» **YOUR GOAL**:
At the line containing "1 \right] \]", begin retyping, and stop after the last line of the data; add nothing.

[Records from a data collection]
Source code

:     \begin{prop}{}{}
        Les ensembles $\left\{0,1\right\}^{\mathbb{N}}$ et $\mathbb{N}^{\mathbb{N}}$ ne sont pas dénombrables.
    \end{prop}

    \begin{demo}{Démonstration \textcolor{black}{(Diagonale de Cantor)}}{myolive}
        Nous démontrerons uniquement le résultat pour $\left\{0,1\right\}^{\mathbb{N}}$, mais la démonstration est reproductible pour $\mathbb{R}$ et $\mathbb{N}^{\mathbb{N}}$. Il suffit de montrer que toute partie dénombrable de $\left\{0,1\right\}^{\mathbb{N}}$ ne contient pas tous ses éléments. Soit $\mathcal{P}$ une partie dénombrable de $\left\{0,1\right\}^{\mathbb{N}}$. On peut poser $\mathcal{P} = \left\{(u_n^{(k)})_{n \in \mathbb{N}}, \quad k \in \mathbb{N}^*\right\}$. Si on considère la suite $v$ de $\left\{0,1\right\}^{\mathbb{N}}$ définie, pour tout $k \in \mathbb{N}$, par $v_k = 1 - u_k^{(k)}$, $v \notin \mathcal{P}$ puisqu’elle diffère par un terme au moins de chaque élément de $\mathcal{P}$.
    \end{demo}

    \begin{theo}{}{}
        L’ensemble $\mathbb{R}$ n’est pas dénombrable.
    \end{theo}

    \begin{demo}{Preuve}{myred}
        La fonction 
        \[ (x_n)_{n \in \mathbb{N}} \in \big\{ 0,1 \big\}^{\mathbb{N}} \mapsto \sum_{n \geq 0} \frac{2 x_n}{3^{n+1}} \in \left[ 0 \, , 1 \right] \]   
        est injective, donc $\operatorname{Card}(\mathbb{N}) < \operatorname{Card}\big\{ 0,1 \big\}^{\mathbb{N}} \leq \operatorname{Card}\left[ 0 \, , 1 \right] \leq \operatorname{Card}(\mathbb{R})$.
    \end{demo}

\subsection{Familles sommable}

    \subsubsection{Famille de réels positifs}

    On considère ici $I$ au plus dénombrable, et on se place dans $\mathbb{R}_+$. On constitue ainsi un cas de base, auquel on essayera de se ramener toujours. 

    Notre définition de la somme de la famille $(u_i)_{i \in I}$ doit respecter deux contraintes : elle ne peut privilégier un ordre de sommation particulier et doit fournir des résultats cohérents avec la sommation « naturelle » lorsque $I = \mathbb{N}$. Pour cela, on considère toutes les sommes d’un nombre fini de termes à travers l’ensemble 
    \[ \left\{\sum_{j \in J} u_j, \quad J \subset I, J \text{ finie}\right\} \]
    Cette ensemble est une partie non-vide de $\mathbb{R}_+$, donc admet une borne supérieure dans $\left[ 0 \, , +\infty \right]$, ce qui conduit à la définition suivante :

» **COMPLETED EXERCISE**:
        \[ (x_n)_{n \in \mathbb{N}} \in \big\{ 0,1 \big\}^{\mathbb{N}} \mapsto \sum_{n \geq 0} \frac{2 x_n}{3^{n+1}} \in \left[ 0 \, , 1 \right] \]   
        est injective, donc $\operatorname{Card}(\mathbb{N}) < \operatorname{Card}\big\{ 0,1 \big\}^{\mathbb{N}} \leq \operatorname{Card}\left[ 0 \, , 1 \right] \leq \operatorname{Card}(\mathbb{R})$.
    \end{demo}

\subsection{Familles sommable}

    \subsubsection{Famille de réels positifs}

    On considère ici $I$ au plus dénombrable, et on se place dans $\mathbb{R}_+$. On constitue ainsi un cas de base, auquel on essayera de se ramener toujours. 

    Notre définition de la somme de la famille $(u_i)_{i \in I}$ doit respecter deux contraintes : elle ne peut privilégier un ordre de sommation particulier et doit fournir des résultats cohérents avec la sommation « naturelle » lorsque $I = \mathbb{N}$. Pour cela, on considère toutes les sommes d’un nombre fini de termes à travers l’ensemble 
    \[ \left\{\sum_{j \in J} u_j, \quad J \subset I, J \text{ finie}\right\} \]
    Cette ensemble est une partie non-vide de $\mathbb{R}_+$, donc admet une borne supérieure dans $\left[ 0 \, , +\infty \right]$, ce qui conduit à la définition suivante :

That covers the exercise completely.